*** Block opens ***

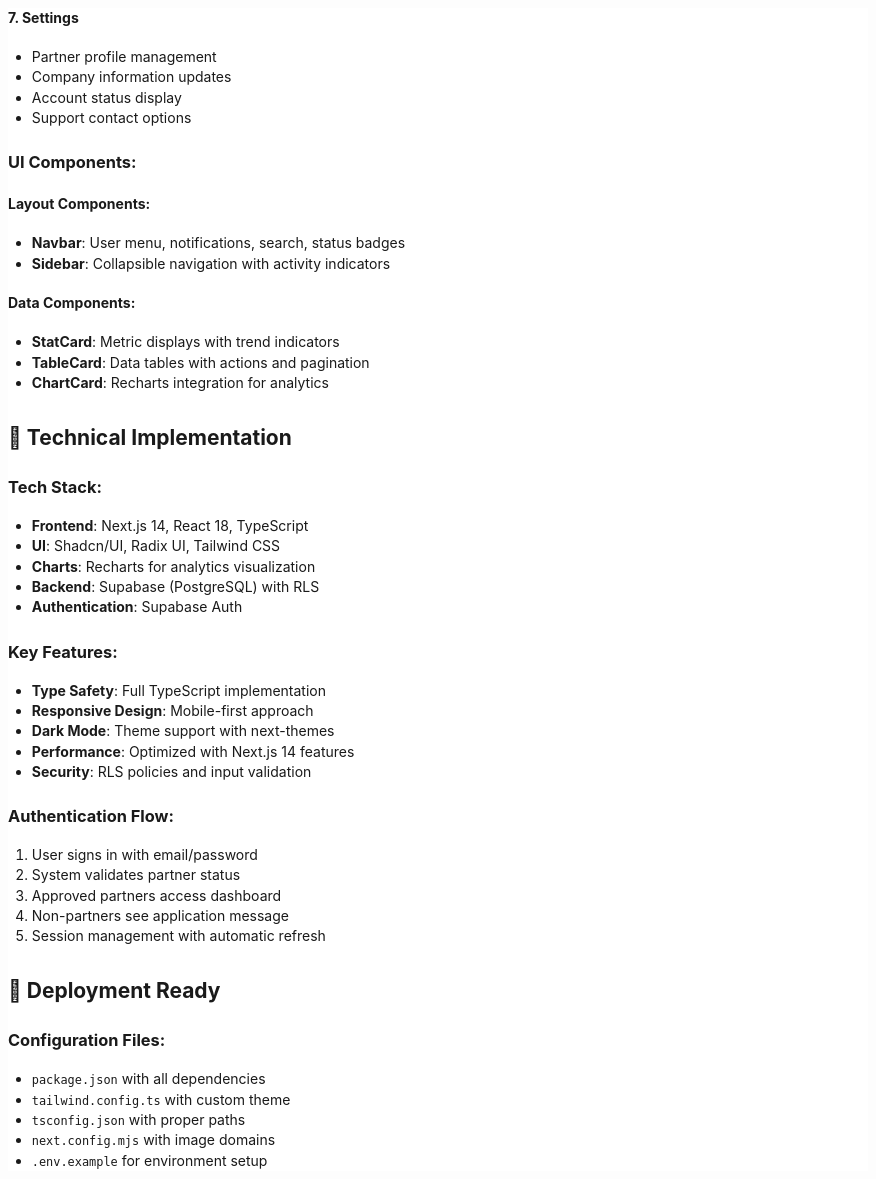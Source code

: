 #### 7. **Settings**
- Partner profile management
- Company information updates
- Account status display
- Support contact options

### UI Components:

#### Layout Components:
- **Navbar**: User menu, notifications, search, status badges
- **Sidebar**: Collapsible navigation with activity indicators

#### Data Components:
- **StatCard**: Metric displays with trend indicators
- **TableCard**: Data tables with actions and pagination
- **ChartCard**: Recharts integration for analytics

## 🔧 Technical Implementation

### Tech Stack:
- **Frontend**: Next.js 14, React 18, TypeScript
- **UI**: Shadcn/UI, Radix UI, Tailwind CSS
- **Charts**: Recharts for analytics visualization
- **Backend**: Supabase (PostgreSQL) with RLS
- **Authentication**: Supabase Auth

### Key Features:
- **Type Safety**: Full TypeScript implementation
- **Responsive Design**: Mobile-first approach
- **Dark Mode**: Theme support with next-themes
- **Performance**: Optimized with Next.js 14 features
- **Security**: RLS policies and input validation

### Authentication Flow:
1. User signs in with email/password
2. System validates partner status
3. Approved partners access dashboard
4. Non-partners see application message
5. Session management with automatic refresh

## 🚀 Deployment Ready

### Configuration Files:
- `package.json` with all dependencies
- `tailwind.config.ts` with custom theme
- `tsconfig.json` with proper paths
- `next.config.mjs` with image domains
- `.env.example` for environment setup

*** Block closes ***

Only the lines from the one with "- **Security**: RLS" through the end of the material are wanted; copy them exactly, both ends included.

Output for this exercise -
- **Security**: RLS policies and input validation

### Authentication Flow:
1. User signs in with email/password
2. System validates partner status
3. Approved partners access dashboard
4. Non-partners see application message
5. Session management with automatic refresh

## 🚀 Deployment Ready

### Configuration Files:
- `package.json` with all dependencies
- `tailwind.config.ts` with custom theme
- `tsconfig.json` with proper paths
- `next.config.mjs` with image domains
- `.env.example` for environment setup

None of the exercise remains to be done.